═════ DATA FOR THE TASK
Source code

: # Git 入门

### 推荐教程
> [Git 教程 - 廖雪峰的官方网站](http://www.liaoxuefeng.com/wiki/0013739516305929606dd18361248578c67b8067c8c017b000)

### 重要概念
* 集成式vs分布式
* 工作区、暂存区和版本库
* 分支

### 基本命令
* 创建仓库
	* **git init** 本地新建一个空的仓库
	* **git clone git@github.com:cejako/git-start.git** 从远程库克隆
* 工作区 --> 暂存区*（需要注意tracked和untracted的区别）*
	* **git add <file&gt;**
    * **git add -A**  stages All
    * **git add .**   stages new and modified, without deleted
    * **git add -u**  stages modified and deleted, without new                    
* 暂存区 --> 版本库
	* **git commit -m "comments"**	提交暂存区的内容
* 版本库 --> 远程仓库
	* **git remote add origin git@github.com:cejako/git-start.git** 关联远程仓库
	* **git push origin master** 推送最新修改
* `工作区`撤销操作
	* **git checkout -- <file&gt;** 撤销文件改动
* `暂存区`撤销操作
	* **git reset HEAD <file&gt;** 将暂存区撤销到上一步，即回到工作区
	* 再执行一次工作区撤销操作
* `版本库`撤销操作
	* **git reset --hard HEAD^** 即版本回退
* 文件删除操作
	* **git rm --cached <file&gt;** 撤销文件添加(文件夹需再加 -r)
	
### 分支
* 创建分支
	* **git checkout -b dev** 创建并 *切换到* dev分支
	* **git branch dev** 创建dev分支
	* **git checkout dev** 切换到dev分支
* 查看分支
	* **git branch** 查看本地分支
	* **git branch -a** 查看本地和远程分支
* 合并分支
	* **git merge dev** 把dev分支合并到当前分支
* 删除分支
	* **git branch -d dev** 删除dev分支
══════════
═════ DATA FOR THE TASK
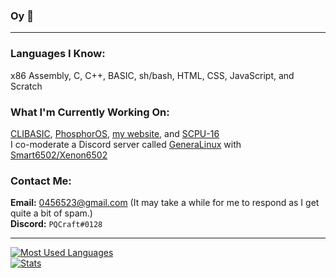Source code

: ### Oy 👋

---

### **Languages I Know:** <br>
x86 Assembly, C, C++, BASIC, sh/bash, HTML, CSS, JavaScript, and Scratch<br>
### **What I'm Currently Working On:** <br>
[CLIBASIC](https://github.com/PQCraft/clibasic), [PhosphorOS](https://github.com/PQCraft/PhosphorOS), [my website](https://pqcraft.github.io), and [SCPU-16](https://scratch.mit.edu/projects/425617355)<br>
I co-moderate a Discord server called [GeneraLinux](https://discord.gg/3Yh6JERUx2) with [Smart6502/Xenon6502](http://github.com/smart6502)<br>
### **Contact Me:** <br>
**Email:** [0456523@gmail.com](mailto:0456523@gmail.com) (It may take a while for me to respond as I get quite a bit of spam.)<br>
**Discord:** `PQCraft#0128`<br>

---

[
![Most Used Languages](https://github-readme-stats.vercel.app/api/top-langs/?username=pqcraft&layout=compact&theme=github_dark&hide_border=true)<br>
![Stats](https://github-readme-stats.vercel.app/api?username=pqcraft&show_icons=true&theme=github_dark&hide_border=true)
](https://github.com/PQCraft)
══════════
Each line in the data that holds the string "stats" needs to be copied.

![Most Used Languages](https://github-readme-stats.vercel.app/api/top-langs/?username=pqcraft&layout=compact&theme=github_dark&hide_border=true)<br>
![Stats](https://github-readme-stats.vercel.app/api?username=pqcraft&show_icons=true&theme=github_dark&hide_border=true)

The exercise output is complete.